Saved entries
--- START ---

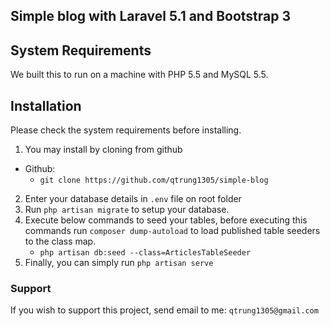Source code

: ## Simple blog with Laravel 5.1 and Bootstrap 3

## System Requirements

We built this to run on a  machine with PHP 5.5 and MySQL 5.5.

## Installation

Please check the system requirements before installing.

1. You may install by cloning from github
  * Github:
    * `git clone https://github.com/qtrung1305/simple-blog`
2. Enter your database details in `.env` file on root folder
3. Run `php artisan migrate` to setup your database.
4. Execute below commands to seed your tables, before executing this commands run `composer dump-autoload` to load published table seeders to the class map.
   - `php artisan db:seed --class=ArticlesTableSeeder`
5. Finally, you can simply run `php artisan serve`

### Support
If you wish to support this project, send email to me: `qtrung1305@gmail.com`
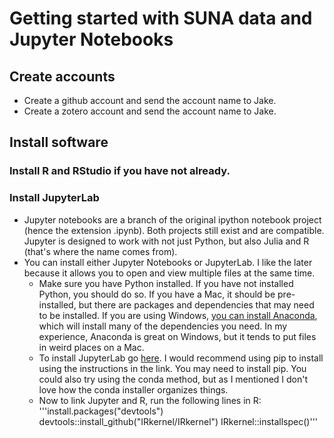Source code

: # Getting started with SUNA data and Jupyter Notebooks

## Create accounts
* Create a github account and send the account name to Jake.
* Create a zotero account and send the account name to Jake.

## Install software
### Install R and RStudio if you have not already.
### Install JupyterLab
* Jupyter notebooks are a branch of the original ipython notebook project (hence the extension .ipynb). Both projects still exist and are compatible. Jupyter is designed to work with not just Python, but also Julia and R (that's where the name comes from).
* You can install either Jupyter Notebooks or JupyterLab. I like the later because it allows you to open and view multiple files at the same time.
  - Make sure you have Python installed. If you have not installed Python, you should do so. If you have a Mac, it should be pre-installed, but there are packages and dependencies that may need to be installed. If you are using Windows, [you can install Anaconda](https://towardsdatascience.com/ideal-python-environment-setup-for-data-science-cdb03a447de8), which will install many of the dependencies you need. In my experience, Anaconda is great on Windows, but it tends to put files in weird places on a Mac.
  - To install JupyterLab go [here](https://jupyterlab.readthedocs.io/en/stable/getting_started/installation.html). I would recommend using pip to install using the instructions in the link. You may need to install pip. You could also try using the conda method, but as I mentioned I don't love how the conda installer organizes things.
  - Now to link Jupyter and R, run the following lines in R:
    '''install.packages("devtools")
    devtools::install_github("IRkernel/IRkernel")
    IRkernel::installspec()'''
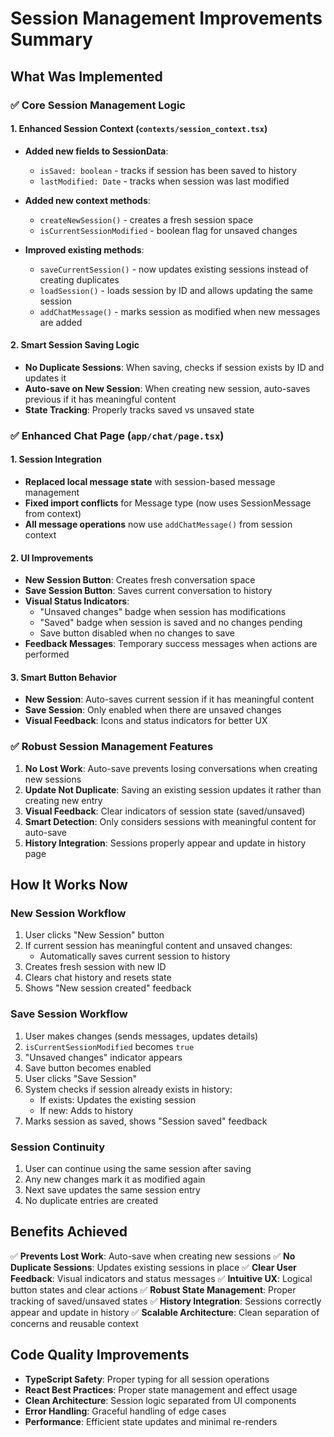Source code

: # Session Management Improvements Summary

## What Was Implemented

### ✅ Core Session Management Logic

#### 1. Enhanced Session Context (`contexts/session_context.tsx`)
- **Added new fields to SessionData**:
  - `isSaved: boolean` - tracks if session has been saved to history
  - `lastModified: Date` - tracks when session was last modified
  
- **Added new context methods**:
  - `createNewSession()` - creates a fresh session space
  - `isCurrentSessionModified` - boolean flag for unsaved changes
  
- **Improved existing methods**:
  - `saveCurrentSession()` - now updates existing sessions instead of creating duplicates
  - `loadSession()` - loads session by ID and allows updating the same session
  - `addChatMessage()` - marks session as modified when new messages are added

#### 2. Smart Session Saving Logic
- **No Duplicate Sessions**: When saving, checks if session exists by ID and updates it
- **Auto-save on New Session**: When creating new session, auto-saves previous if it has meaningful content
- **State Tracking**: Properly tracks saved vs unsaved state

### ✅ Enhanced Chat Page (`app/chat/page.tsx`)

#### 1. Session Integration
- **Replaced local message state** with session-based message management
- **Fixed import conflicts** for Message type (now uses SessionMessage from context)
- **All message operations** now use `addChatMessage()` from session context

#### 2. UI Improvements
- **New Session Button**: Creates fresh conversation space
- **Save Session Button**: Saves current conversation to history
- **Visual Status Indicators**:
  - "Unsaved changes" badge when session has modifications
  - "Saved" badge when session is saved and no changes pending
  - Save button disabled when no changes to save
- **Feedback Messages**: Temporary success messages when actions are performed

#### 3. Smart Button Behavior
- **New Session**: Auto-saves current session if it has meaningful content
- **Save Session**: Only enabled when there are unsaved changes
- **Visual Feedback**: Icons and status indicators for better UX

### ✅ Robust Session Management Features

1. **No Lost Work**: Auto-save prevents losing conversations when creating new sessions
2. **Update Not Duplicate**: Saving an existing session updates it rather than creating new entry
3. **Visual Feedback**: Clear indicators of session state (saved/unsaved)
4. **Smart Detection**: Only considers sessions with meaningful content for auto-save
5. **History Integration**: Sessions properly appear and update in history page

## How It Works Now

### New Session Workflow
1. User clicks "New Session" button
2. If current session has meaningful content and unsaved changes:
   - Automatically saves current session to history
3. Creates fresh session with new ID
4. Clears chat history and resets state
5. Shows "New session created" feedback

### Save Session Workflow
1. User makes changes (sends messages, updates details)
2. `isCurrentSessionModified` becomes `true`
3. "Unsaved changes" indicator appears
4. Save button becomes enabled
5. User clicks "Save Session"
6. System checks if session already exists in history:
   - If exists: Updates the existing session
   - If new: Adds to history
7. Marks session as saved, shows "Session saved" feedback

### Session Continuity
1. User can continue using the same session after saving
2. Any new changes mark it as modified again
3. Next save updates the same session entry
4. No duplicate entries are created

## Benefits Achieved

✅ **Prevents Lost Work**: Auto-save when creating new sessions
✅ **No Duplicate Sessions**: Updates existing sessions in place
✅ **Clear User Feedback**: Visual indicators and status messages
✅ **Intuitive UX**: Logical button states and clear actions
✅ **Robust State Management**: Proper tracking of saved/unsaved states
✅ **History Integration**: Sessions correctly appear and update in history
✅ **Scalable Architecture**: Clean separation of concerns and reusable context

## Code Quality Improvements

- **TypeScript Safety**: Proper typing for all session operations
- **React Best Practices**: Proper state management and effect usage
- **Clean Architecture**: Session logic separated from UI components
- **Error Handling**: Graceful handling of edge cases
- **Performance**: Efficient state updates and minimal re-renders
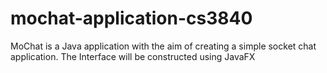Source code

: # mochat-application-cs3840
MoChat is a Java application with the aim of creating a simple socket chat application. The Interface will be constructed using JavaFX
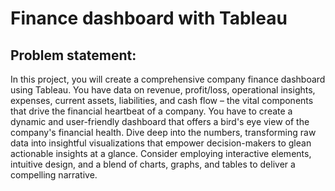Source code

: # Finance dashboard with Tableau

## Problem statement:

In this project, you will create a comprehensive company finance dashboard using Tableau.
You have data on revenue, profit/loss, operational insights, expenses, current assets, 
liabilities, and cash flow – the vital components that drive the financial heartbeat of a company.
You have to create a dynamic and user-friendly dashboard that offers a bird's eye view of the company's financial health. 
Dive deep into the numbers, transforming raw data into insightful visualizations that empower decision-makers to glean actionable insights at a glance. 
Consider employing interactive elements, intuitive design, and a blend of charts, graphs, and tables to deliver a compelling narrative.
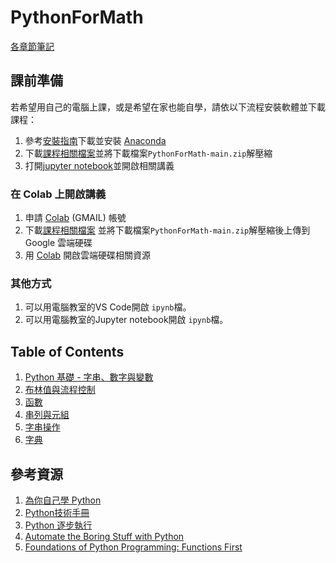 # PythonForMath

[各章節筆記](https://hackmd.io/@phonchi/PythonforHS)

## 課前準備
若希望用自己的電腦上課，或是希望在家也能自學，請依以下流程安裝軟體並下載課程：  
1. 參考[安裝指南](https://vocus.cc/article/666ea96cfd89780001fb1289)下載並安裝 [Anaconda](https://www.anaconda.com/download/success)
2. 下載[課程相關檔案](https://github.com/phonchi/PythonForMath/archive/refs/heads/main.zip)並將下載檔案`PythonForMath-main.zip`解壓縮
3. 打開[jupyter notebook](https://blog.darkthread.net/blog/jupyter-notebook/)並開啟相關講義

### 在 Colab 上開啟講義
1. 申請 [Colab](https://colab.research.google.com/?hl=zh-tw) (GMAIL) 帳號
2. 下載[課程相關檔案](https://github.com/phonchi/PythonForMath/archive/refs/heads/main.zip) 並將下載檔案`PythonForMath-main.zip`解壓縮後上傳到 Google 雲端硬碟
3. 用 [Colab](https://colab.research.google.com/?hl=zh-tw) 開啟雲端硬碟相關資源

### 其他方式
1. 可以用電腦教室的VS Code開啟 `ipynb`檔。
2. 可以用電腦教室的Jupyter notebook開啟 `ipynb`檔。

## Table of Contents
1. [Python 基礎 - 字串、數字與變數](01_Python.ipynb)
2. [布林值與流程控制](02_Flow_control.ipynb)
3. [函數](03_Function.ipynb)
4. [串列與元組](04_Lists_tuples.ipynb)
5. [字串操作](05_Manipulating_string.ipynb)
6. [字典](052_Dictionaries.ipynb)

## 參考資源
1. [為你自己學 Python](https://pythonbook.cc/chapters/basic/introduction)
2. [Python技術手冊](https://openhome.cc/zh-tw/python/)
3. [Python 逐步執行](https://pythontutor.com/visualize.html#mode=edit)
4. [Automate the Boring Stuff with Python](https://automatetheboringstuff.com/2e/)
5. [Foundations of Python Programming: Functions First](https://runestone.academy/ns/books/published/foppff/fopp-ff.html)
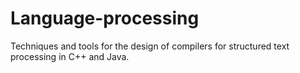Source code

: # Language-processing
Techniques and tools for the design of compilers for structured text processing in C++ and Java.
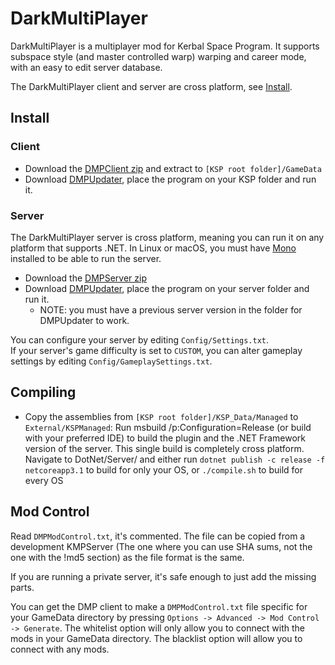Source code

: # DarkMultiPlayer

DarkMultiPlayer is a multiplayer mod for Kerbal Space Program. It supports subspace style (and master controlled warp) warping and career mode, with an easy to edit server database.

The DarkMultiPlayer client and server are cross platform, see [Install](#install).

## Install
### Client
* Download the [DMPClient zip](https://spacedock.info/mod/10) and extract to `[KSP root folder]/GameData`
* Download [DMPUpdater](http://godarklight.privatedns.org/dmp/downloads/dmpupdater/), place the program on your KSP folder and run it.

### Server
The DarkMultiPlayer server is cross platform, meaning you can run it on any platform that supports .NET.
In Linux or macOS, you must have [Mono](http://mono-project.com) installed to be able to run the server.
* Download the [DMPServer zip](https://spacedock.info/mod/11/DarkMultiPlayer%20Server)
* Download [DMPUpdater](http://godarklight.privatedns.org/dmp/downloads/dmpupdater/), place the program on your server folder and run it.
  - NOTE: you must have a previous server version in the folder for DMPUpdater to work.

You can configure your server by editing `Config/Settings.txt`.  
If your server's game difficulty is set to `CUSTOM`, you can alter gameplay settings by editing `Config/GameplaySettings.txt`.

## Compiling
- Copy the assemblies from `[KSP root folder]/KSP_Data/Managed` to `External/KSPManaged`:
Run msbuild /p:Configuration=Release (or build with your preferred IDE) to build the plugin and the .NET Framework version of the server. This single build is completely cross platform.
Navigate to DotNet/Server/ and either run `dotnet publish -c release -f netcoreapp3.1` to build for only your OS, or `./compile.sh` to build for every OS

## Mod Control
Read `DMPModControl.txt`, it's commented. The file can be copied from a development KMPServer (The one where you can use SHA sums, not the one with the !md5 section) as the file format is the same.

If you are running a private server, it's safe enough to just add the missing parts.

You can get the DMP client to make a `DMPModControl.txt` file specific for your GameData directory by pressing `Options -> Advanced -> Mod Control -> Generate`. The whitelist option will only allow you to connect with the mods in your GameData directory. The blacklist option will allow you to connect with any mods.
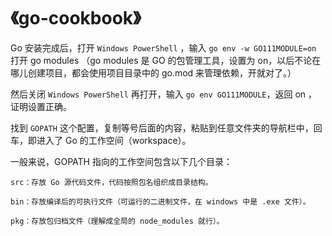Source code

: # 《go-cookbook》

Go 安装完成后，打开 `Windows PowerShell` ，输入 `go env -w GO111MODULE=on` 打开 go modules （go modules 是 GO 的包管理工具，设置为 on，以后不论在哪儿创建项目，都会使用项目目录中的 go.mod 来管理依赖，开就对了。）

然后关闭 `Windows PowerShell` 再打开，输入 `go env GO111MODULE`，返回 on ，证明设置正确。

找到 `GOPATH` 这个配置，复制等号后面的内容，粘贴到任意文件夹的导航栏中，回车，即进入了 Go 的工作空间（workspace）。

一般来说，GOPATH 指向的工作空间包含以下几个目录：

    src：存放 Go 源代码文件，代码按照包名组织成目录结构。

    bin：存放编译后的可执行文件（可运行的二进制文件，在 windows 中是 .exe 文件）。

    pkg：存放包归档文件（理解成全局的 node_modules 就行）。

--- END ---

• **Your assignment**: Note each line above that holds "godarklight", then copy all of them.

• **Task solution**:
* Download [DMPUpdater](http://godarklight.privatedns.org/dmp/downloads/dmpupdater/), place the program on your KSP folder and run it.
* Download [DMPUpdater](http://godarklight.privatedns.org/dmp/downloads/dmpupdater/), place the program on your server folder and run it.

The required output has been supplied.